Exercise directions. All of the records below should be retyped exactly, with no pictures included.

Data entries.
+ + + + +

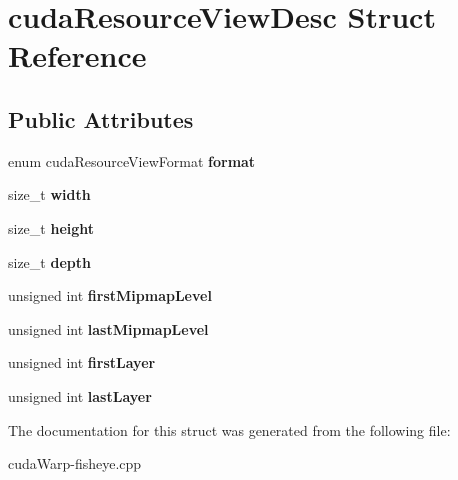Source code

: \hypertarget{structcudaResourceViewDesc}{}\section{cuda\+Resource\+View\+Desc Struct Reference}
\label{structcudaResourceViewDesc}
\subsection*{Public Attributes}
\begin{DoxyCompactItemize}
\item 
enum cuda\+Resource\+View\+Format {\bfseries format}\hypertarget{structcudaResourceViewDesc_a04e9ec20e3b58859dbae8e8e598e1603}{}\label{structcudaResourceViewDesc_a04e9ec20e3b58859dbae8e8e598e1603}

\item 
size\+\_\+t {\bfseries width}\hypertarget{structcudaResourceViewDesc_a914fc3c27ce32c98a1d8d21936642924}{}\label{structcudaResourceViewDesc_a914fc3c27ce32c98a1d8d21936642924}

\item 
size\+\_\+t {\bfseries height}\hypertarget{structcudaResourceViewDesc_af94839eb926fba26fa5ff28775c79d33}{}\label{structcudaResourceViewDesc_af94839eb926fba26fa5ff28775c79d33}

\item 
size\+\_\+t {\bfseries depth}\hypertarget{structcudaResourceViewDesc_a7f76b4084ffdcb7f88e4149b586a990d}{}\label{structcudaResourceViewDesc_a7f76b4084ffdcb7f88e4149b586a990d}

\item 
unsigned int {\bfseries first\+Mipmap\+Level}\hypertarget{structcudaResourceViewDesc_af63fa90d2bf6c66f3865bf13006edded}{}\label{structcudaResourceViewDesc_af63fa90d2bf6c66f3865bf13006edded}

\item 
unsigned int {\bfseries last\+Mipmap\+Level}\hypertarget{structcudaResourceViewDesc_a469d25794fec5471648d0d9e42790431}{}\label{structcudaResourceViewDesc_a469d25794fec5471648d0d9e42790431}

\item 
unsigned int {\bfseries first\+Layer}\hypertarget{structcudaResourceViewDesc_aab0d42bf9dc88944181f697b17e6943a}{}\label{structcudaResourceViewDesc_aab0d42bf9dc88944181f697b17e6943a}

\item 
unsigned int {\bfseries last\+Layer}\hypertarget{structcudaResourceViewDesc_a6d96c5b3df0bce3d945d4ea99666226f}{}\label{structcudaResourceViewDesc_a6d96c5b3df0bce3d945d4ea99666226f}

\end{DoxyCompactItemize}


The documentation for this struct was generated from the following file\+:\begin{DoxyCompactItemize}
\item 
cuda\+Warp-\/fisheye.\+cpp\end{DoxyCompactItemize}
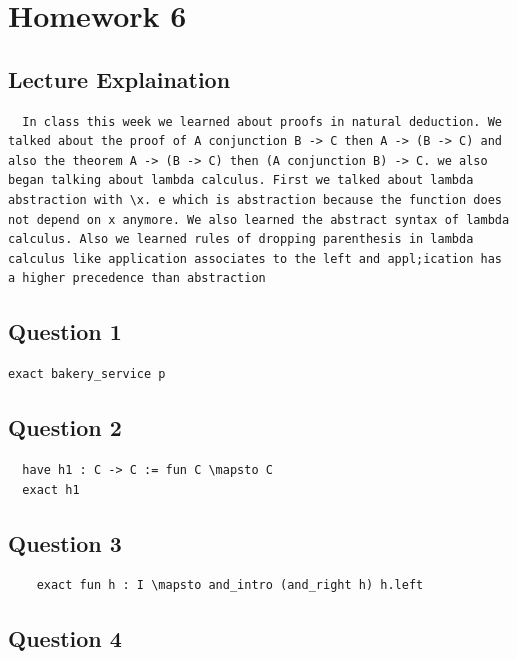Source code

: \documentclass{article}
\theoremstyle{plain}
\theoremstyle{definition}
\theoremstyle{remark}
\begin{document}
\section{Homework 6}\label{homework6}

\subsection{Lecture Explaination}

\begin{lstlisting}
  In class this week we learned about proofs in natural deduction. We talked about the proof of A conjunction B -> C then A -> (B -> C) and also the theorem A -> (B -> C) then (A conjunction B) -> C. we also began talking about lambda calculus. First we talked about lambda abstraction with \x. e which is abstraction because the function does not depend on x anymore. We also learned the abstract syntax of lambda calculus. Also we learned rules of dropping parenthesis in lambda calculus like application associates to the left and appl;ication has a higher precedence than abstraction
\end{lstlisting}

\subsection{Question 1}

\begin{lstlisting}
exact bakery_service p
\end{lstlisting}

\subsection{Question 2}

\begin{lstlisting}
  have h1 : C -> C := fun C \mapsto C
  exact h1
  \end{lstlisting}
  
  \subsection{Question 3}
  
  \begin{lstlisting}
    exact fun h : I \mapsto and_intro (and_right h) h.left
    \end{lstlisting}


\subsection{Question 4}
\end{document}
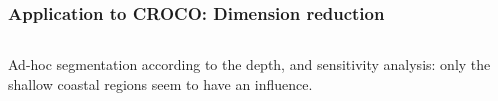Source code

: \documentclass[10pt,aspectratio=169]{beamer}
\newcommand\manupath{/home/victor/acadwriting/Manuscrit/Text/}
\begin{document}
\begin{frame}
  \frametitle{Application to CROCO: Dimension reduction}
  \begin{center}
    \renewcommand\rmfamily{\sffamily}
    \begin{columns}
      \begin{column}{.5\textwidth}
      \end{column}
      \begin{column}{.5\textwidth}
        \resizebox{\textwidth}{!}{}
      \end{column}
    \end{columns}
  \end{center}
  Ad-hoc segmentation according to the depth, and sensitivity
  analysis: only the shallow coastal regions seem to have an
  influence.
\end{frame}
\end{document}
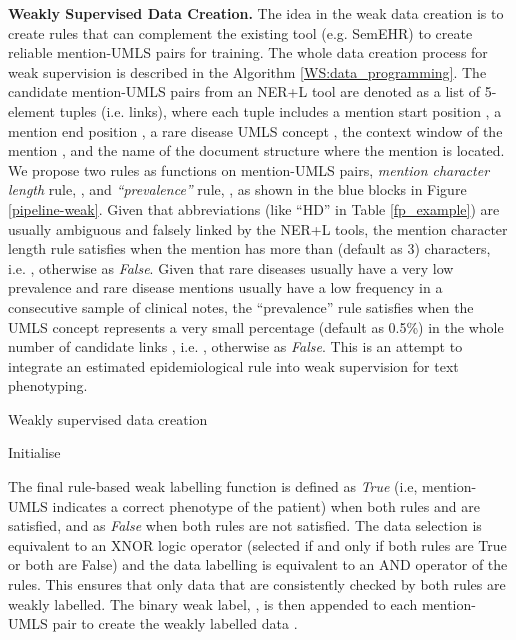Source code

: \documentclass[twocolumn]{bmcart}
\begin{document}
\textbf{Weakly Supervised Data Creation.} The idea in the weak data creation is to create rules that can complement the existing tool (e.g. SemEHR) to create reliable mention-UMLS pairs for training. The whole data creation process for weak supervision is described in the Algorithm \ref{WS:data_programming}. The candidate mention-UMLS pairs from an NER+L tool are denoted as a list of 5-element tuples  (i.e. links), where each tuple includes a mention start position , a mention end position , a rare disease UMLS concept , the context window of the mention , and the name  of the document structure where the mention is located. We propose two rules as functions on mention-UMLS pairs, \textit{mention character length} rule, , and \textit{``prevalence''} rule, , as shown in the blue blocks in Figure \ref{pipeline-weak}. Given that abbreviations (like ``HD'' in Table \ref{fp_example}) are usually ambiguous and falsely linked by the NER+L tools, the mention character length rule  satisfies when the mention has more than  (default as 3) characters, i.e. , otherwise as \emph{False}. Given that rare diseases usually have a very low prevalence \cite{scot_gov_2021,textoris_genetic_2014} and rare disease mentions usually have a low frequency in a consecutive sample of clinical notes, the ``prevalence'' rule  satisfies when the UMLS concept represents a very small percentage  (default as 0.5\%) in the whole number of candidate links , i.e. , otherwise as \emph{False}. This is an attempt to integrate an estimated epidemiological rule into weak supervision for text phenotyping.

\begin{algorithm}[t]
\caption{Weakly supervised data creation}

\label{WS:data_programming}
\SetAlgoLined
{}

Initialise \;
\small{\;}
\;
\end{algorithm}

The final rule-based weak labelling function  is defined as \emph{True} (i.e, mention-UMLS indicates a correct phenotype of the patient) when both rules  and  are satisfied, and as \emph{False} when both rules are not satisfied. The data selection is equivalent to an XNOR logic operator (selected if and only if both rules are True or both are False) and the data labelling is equivalent to an AND operator of the rules. This ensures that only data that are consistently checked by both rules are weakly labelled. The binary weak label, , is then appended to each mention-UMLS pair to create the weakly labelled data .
\end{document}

+ + + + +

Response below.
Source code

: \hypertarget{structcudaResourceViewDesc}{}\section{cuda\+Resource\+View\+Desc Struct Reference}
\label{structcudaResourceViewDesc}
\subsection*{Public Attributes}
\begin{DoxyCompactItemize}
\item 
enum cuda\+Resource\+View\+Format {\bfseries format}\hypertarget{structcudaResourceViewDesc_a04e9ec20e3b58859dbae8e8e598e1603}{}\label{structcudaResourceViewDesc_a04e9ec20e3b58859dbae8e8e598e1603}

\item 
size\+\_\+t {\bfseries width}\hypertarget{structcudaResourceViewDesc_a914fc3c27ce32c98a1d8d21936642924}{}\label{structcudaResourceViewDesc_a914fc3c27ce32c98a1d8d21936642924}

\item 
size\+\_\+t {\bfseries height}\hypertarget{structcudaResourceViewDesc_af94839eb926fba26fa5ff28775c79d33}{}\label{structcudaResourceViewDesc_af94839eb926fba26fa5ff28775c79d33}

\item 
size\+\_\+t {\bfseries depth}\hypertarget{structcudaResourceViewDesc_a7f76b4084ffdcb7f88e4149b586a990d}{}\label{structcudaResourceViewDesc_a7f76b4084ffdcb7f88e4149b586a990d}

\item 
unsigned int {\bfseries first\+Mipmap\+Level}\hypertarget{structcudaResourceViewDesc_af63fa90d2bf6c66f3865bf13006edded}{}\label{structcudaResourceViewDesc_af63fa90d2bf6c66f3865bf13006edded}

\item 
unsigned int {\bfseries last\+Mipmap\+Level}\hypertarget{structcudaResourceViewDesc_a469d25794fec5471648d0d9e42790431}{}\label{structcudaResourceViewDesc_a469d25794fec5471648d0d9e42790431}

\item 
unsigned int {\bfseries first\+Layer}\hypertarget{structcudaResourceViewDesc_aab0d42bf9dc88944181f697b17e6943a}{}\label{structcudaResourceViewDesc_aab0d42bf9dc88944181f697b17e6943a}

\item 
unsigned int {\bfseries last\+Layer}\hypertarget{structcudaResourceViewDesc_a6d96c5b3df0bce3d945d4ea99666226f}{}\label{structcudaResourceViewDesc_a6d96c5b3df0bce3d945d4ea99666226f}

\end{DoxyCompactItemize}


The documentation for this struct was generated from the following file\+:\begin{DoxyCompactItemize}
\item 
cuda\+Warp-\/fisheye.\+cpp\end{DoxyCompactItemize}
Source code

: \documentclass{article}
\theoremstyle{plain}
\theoremstyle{definition}
\theoremstyle{remark}
\begin{document}
\section{Homework 6}\label{homework6}

\subsection{Lecture Explaination}

\begin{lstlisting}
  In class this week we learned about proofs in natural deduction. We talked about the proof of A conjunction B -> C then A -> (B -> C) and also the theorem A -> (B -> C) then (A conjunction B) -> C. we also began talking about lambda calculus. First we talked about lambda abstraction with \x. e which is abstraction because the function does not depend on x anymore. We also learned the abstract syntax of lambda calculus. Also we learned rules of dropping parenthesis in lambda calculus like application associates to the left and appl;ication has a higher precedence than abstraction
\end{lstlisting}

\subsection{Question 1}

\begin{lstlisting}
exact bakery_service p
\end{lstlisting}

\subsection{Question 2}

\begin{lstlisting}
  have h1 : C -> C := fun C \mapsto C
  exact h1
  \end{lstlisting}
  
  \subsection{Question 3}
  
  \begin{lstlisting}
    exact fun h : I \mapsto and_intro (and_right h) h.left
    \end{lstlisting}


\subsection{Question 4}
\end{document}
Source code

: \documentclass[10pt,aspectratio=169]{beamer}
\newcommand\manupath{/home/victor/acadwriting/Manuscrit/Text/}
\begin{document}
\begin{frame}
  \frametitle{Application to CROCO: Dimension reduction}
  \begin{center}
    \renewcommand\rmfamily{\sffamily}
    \begin{columns}
      \begin{column}{.5\textwidth}
      \end{column}
      \begin{column}{.5\textwidth}
        \resizebox{\textwidth}{!}{}
      \end{column}
    \end{columns}
  \end{center}
  Ad-hoc segmentation according to the depth, and sensitivity
  analysis: only the shallow coastal regions seem to have an
  influence.
\end{frame}
\end{document}
Source code

: \documentclass[twocolumn]{bmcart}
\begin{document}
\textbf{Weakly Supervised Data Creation.} The idea in the weak data creation is to create rules that can complement the existing tool (e.g. SemEHR) to create reliable mention-UMLS pairs for training. The whole data creation process for weak supervision is described in the Algorithm \ref{WS:data_programming}. The candidate mention-UMLS pairs from an NER+L tool are denoted as a list of 5-element tuples  (i.e. links), where each tuple includes a mention start position , a mention end position , a rare disease UMLS concept , the context window of the mention , and the name  of the document structure where the mention is located. We propose two rules as functions on mention-UMLS pairs, \textit{mention character length} rule, , and \textit{``prevalence''} rule, , as shown in the blue blocks in Figure \ref{pipeline-weak}. Given that abbreviations (like ``HD'' in Table \ref{fp_example}) are usually ambiguous and falsely linked by the NER+L tools, the mention character length rule  satisfies when the mention has more than  (default as 3) characters, i.e. , otherwise as \emph{False}. Given that rare diseases usually have a very low prevalence \cite{scot_gov_2021,textoris_genetic_2014} and rare disease mentions usually have a low frequency in a consecutive sample of clinical notes, the ``prevalence'' rule  satisfies when the UMLS concept represents a very small percentage  (default as 0.5\%) in the whole number of candidate links , i.e. , otherwise as \emph{False}. This is an attempt to integrate an estimated epidemiological rule into weak supervision for text phenotyping.

\begin{algorithm}[t]
\caption{Weakly supervised data creation}

\label{WS:data_programming}
\SetAlgoLined
{}

Initialise \;
\small{\;}
\;
\end{algorithm}

The final rule-based weak labelling function  is defined as \emph{True} (i.e, mention-UMLS indicates a correct phenotype of the patient) when both rules  and  are satisfied, and as \emph{False} when both rules are not satisfied. The data selection is equivalent to an XNOR logic operator (selected if and only if both rules are True or both are False) and the data labelling is equivalent to an AND operator of the rules. This ensures that only data that are consistently checked by both rules are weakly labelled. The binary weak label, , is then appended to each mention-UMLS pair to create the weakly labelled data .
\end{document}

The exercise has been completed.